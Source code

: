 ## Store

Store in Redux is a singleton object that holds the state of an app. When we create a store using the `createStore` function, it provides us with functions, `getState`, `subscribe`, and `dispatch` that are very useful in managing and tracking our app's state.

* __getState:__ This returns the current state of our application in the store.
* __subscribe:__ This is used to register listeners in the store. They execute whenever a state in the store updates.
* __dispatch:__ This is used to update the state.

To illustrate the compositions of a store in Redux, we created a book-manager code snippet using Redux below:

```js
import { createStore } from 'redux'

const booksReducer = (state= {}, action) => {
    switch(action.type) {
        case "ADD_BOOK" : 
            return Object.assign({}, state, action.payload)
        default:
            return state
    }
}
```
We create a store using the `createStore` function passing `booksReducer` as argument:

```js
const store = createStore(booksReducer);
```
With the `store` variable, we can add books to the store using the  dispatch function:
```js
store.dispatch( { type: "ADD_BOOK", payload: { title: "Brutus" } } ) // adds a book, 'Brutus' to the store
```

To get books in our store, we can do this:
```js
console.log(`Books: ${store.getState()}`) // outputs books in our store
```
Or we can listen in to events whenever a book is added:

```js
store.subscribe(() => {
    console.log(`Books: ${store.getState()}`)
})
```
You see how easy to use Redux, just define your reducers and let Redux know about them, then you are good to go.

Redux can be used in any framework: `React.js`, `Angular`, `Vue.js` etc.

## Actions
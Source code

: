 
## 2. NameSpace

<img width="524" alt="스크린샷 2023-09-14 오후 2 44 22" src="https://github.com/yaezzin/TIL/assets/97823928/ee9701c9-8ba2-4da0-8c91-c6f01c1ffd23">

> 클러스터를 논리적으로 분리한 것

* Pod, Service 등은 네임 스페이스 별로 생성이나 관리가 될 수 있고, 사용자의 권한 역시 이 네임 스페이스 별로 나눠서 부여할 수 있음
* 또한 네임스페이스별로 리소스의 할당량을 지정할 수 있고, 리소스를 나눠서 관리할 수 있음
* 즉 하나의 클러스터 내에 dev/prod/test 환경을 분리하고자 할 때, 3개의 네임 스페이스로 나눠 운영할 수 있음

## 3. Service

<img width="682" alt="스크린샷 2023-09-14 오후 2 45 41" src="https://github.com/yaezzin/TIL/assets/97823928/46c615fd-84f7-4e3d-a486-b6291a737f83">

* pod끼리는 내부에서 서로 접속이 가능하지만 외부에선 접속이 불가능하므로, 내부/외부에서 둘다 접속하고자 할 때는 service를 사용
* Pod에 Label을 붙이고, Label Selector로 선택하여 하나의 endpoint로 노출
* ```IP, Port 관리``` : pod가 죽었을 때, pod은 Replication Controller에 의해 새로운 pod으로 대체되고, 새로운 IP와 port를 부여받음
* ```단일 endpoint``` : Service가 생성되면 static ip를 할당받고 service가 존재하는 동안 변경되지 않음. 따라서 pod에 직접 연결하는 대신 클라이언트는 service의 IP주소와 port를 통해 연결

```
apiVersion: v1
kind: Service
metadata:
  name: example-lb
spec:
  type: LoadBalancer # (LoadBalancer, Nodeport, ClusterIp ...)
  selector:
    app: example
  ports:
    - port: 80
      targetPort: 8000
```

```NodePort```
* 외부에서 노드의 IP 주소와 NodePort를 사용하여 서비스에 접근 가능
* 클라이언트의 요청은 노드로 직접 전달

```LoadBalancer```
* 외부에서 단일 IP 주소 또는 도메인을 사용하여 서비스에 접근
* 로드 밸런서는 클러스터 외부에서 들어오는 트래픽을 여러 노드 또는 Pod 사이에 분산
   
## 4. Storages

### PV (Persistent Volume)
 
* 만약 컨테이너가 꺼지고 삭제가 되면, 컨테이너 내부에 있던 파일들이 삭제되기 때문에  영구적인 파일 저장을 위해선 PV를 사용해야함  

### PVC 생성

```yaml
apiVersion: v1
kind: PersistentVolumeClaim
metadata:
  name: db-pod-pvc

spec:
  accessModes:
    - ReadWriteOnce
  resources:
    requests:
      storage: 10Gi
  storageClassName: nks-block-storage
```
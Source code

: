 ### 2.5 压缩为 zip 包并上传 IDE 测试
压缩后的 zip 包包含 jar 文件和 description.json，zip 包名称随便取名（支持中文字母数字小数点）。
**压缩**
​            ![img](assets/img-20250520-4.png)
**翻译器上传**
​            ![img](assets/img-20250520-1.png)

■ ■ ■ ■ ■

> **Assignment**:
Every line above that holds the string "오후" should be copied out.

> **Exercise response**:
<img width="524" alt="스크린샷 2023-09-14 오후 2 44 22" src="https://github.com/yaezzin/TIL/assets/97823928/ee9701c9-8ba2-4da0-8c91-c6f01c1ffd23">
<img width="682" alt="스크린샷 2023-09-14 오후 2 45 41" src="https://github.com/yaezzin/TIL/assets/97823928/46c615fd-84f7-4e3d-a486-b6291a737f83">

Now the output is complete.